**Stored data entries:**
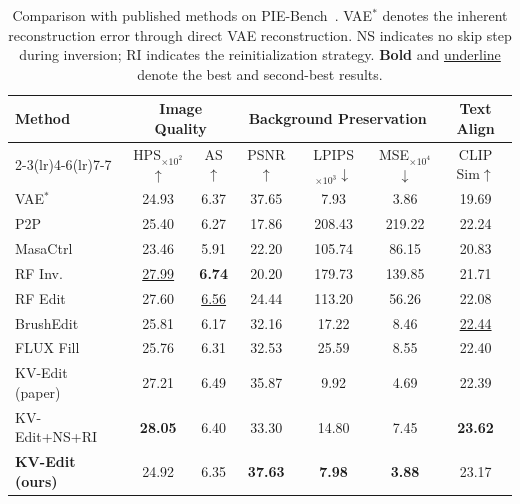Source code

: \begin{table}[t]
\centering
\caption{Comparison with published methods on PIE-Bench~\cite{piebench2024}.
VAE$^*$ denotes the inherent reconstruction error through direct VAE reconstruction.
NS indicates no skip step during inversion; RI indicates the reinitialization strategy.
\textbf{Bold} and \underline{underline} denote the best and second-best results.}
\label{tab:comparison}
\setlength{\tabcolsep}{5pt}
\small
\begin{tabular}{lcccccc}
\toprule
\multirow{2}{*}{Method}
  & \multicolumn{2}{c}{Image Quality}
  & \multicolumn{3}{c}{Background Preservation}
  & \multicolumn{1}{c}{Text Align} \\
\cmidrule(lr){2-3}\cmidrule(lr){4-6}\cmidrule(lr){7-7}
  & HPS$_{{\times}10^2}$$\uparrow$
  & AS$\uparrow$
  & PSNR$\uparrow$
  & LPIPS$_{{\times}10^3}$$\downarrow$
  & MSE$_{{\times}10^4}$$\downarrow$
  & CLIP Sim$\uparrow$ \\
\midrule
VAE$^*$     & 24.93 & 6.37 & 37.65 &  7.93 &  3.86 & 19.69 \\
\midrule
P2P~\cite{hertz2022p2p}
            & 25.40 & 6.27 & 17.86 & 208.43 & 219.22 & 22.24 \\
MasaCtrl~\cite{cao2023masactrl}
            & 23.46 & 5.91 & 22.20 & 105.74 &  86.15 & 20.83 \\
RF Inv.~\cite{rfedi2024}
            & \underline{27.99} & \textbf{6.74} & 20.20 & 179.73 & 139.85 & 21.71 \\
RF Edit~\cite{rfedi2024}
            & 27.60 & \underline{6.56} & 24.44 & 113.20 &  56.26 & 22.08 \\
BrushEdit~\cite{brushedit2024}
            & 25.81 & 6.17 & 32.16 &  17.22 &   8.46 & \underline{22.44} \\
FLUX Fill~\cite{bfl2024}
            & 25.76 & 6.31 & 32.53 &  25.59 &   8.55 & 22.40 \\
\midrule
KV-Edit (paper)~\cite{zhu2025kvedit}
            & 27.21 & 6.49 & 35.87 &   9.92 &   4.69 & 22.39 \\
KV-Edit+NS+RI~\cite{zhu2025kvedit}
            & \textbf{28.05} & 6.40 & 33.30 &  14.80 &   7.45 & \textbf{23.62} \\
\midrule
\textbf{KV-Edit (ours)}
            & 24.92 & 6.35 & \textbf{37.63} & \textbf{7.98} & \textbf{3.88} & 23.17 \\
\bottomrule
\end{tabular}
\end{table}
--
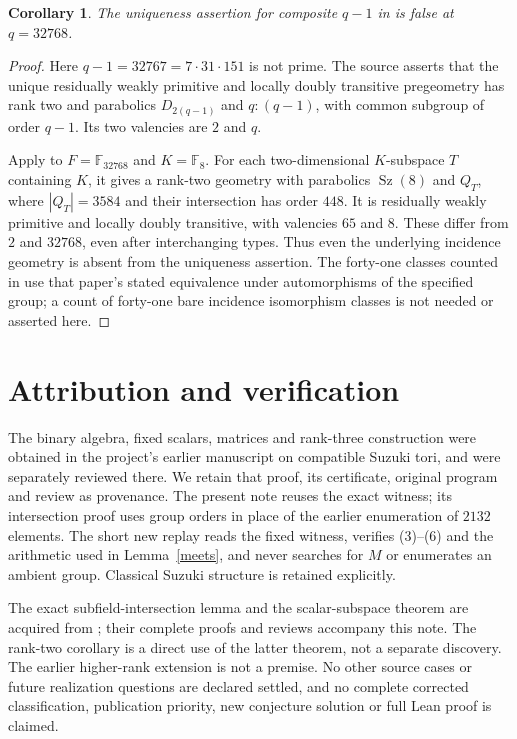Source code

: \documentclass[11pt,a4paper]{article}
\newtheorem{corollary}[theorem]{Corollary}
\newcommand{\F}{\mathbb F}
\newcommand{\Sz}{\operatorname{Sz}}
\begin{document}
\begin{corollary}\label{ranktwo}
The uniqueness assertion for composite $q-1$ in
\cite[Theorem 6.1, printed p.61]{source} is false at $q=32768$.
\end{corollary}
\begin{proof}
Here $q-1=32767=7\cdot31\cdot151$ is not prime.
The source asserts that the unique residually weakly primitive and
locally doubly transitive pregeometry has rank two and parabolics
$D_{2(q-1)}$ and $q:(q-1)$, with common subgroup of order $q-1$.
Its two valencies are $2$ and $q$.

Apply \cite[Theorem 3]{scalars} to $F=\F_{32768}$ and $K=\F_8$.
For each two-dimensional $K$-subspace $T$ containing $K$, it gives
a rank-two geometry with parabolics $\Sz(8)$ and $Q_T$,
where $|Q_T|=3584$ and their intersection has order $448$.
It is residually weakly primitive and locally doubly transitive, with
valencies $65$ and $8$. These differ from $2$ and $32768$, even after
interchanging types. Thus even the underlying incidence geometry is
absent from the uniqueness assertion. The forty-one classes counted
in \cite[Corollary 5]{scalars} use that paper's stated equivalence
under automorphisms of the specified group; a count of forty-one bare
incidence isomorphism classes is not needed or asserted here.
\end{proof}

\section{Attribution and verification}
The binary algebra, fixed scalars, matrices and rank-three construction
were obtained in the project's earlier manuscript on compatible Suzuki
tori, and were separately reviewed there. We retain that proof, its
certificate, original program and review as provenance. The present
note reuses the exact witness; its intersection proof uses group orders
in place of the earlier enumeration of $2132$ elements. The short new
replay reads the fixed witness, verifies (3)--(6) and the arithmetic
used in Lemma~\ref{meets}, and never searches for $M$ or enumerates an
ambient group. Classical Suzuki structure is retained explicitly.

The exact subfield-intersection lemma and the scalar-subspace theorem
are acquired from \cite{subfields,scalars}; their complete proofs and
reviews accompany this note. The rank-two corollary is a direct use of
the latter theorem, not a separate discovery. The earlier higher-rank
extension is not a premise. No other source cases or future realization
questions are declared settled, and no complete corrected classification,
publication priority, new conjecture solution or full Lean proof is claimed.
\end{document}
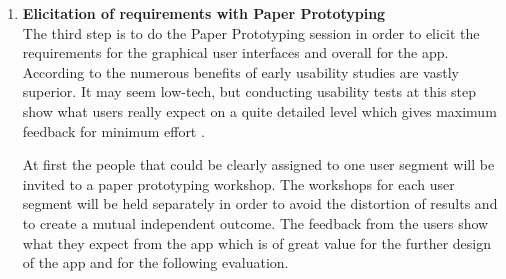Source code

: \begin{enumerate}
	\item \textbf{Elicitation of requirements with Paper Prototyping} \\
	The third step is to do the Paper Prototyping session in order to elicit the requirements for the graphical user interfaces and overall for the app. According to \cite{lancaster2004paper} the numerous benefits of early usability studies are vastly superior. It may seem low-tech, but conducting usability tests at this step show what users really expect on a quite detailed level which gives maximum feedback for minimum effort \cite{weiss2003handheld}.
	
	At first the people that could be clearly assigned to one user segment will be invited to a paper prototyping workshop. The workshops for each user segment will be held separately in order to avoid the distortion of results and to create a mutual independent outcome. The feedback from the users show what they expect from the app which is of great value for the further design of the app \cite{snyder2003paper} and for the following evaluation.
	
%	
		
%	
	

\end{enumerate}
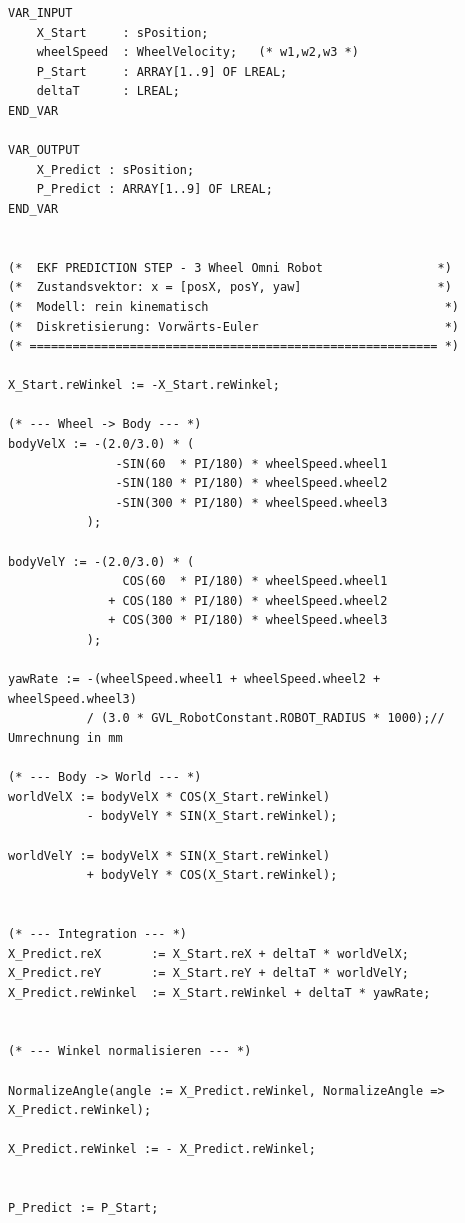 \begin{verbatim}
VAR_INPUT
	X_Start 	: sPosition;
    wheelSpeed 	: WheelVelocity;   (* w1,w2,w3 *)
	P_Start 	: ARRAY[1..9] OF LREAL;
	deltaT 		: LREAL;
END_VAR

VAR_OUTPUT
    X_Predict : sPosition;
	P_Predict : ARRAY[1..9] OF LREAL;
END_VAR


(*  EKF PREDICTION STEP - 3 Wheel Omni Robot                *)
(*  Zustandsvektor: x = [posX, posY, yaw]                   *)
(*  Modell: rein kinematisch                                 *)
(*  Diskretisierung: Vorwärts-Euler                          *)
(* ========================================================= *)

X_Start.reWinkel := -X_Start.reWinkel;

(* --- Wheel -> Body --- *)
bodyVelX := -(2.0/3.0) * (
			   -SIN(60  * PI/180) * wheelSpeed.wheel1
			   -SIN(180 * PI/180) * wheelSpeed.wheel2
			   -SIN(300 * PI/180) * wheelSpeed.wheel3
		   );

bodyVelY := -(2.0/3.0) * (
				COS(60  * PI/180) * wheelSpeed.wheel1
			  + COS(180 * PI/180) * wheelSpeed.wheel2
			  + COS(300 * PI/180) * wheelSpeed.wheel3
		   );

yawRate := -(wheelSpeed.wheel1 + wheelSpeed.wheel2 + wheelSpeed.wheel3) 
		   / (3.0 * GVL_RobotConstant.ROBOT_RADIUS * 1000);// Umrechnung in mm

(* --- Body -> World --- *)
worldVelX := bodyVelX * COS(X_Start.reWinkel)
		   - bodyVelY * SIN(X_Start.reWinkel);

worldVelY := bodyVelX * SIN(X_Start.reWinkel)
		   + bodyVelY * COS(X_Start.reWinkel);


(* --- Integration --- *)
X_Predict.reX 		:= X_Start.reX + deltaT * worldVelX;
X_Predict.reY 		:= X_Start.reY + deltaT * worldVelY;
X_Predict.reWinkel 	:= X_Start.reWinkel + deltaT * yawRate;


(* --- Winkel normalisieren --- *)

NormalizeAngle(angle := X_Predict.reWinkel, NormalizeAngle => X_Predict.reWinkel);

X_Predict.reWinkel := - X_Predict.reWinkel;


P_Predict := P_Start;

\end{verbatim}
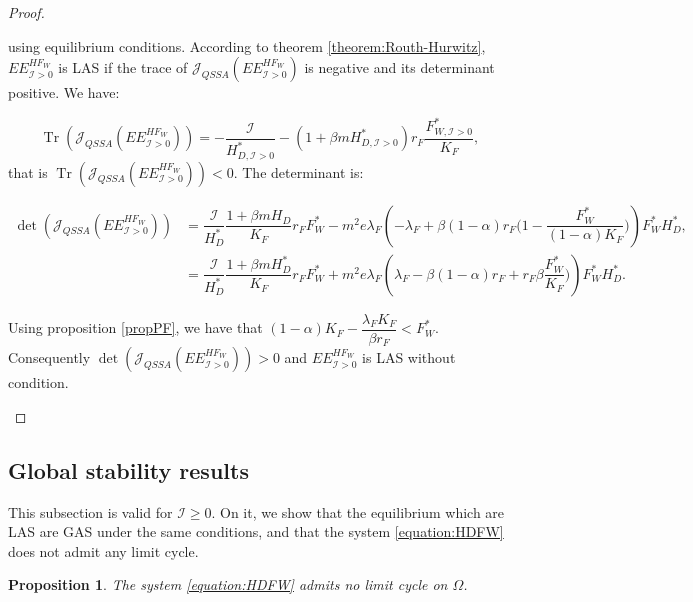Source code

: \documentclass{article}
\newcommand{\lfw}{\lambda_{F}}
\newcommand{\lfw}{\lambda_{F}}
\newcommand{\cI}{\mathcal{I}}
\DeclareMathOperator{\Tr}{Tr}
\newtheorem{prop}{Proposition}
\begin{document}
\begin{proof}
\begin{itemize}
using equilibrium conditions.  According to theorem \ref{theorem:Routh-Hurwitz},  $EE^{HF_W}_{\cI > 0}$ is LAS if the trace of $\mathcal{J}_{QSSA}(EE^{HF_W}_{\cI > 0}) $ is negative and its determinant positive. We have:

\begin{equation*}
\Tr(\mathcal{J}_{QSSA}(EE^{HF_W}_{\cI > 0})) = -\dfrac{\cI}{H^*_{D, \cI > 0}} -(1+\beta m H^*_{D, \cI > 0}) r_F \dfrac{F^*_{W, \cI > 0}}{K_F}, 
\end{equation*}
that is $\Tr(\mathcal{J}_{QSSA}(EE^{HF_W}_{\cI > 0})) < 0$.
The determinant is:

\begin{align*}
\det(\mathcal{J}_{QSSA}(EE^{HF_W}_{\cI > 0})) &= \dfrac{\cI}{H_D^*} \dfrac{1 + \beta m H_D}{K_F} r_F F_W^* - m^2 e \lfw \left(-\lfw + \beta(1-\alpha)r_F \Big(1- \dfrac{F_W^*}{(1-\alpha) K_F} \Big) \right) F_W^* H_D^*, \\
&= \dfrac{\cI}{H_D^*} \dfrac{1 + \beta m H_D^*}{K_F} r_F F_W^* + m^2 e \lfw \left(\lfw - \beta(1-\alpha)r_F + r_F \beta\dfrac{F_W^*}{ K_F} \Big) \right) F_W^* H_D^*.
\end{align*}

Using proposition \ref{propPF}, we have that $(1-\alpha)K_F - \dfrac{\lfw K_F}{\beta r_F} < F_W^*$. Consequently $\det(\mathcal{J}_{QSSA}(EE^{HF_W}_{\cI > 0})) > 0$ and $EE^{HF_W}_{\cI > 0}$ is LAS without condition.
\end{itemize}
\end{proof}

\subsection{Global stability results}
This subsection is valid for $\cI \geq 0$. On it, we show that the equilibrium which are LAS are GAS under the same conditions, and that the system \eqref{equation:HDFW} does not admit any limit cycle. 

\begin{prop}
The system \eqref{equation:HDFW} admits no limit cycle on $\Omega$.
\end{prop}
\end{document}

**Task instructions:**
"downarrow" is the word to look for; copy every line of the data that has it.

**Task response:**
  & LPIPS$_{{\times}10^3}$$\downarrow$
  & MSE$_{{\times}10^4}$$\downarrow$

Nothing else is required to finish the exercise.